- [TASK] Across the records below, count the lines that contain "strategic" and write down only the count.
####################
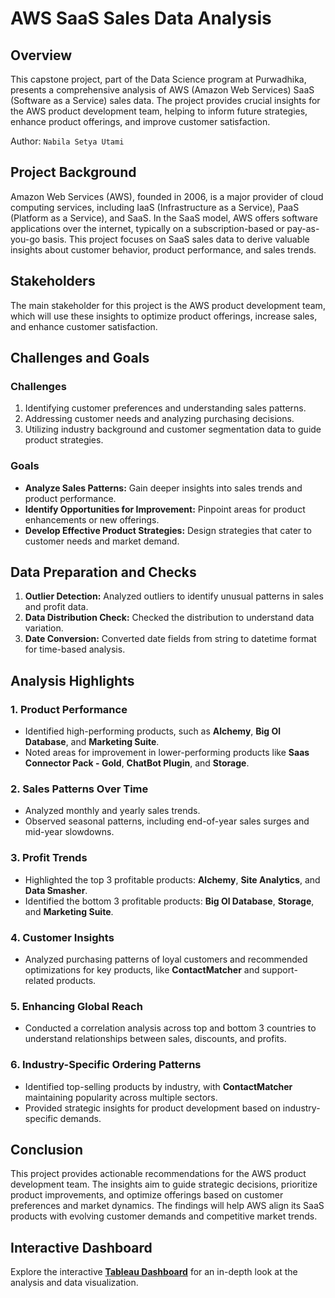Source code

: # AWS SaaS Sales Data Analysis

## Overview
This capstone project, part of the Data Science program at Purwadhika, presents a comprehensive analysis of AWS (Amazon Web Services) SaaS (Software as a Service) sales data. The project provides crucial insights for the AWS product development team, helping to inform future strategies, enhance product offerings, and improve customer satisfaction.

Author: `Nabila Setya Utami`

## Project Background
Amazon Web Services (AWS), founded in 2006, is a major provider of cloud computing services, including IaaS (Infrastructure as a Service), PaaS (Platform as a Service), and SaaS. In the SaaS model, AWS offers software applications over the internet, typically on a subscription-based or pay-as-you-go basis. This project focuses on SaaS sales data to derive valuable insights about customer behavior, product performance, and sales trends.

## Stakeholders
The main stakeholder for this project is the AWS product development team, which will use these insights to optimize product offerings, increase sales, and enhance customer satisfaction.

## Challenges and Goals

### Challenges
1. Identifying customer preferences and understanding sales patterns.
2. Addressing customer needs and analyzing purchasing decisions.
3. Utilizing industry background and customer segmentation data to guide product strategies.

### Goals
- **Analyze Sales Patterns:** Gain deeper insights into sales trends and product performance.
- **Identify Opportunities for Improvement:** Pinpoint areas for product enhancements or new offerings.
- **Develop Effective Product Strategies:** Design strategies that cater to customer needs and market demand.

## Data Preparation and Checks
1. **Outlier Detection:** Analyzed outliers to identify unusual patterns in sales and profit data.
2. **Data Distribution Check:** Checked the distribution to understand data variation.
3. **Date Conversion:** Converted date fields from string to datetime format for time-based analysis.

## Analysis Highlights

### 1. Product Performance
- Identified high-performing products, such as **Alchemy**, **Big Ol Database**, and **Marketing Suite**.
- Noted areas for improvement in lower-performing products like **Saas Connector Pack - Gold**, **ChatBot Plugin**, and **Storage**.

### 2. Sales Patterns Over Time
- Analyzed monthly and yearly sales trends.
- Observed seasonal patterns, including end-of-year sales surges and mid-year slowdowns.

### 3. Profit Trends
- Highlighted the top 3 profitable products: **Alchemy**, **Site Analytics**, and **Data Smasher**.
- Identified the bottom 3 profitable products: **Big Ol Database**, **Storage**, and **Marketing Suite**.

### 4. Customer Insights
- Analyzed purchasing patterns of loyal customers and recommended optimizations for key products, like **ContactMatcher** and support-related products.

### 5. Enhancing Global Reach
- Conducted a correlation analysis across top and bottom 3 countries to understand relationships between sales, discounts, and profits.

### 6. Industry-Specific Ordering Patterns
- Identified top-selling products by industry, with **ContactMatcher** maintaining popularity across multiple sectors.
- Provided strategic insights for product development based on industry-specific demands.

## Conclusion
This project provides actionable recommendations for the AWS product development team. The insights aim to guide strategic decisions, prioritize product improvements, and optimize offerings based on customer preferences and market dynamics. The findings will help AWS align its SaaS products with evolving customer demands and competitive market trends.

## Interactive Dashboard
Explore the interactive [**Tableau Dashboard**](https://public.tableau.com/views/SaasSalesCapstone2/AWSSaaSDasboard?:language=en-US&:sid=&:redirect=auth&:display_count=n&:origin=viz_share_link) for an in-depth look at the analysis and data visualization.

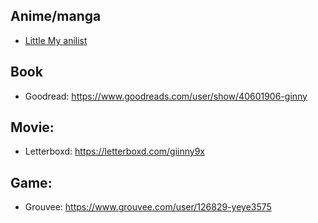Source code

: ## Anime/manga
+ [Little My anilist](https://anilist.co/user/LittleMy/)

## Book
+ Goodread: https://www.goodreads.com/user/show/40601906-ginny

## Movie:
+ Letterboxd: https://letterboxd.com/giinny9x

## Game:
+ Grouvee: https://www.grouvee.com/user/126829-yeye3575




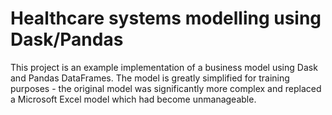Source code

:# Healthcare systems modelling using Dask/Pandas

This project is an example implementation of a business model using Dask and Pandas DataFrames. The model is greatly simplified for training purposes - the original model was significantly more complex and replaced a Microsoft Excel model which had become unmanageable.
####################
- [ANSWER BOX] 2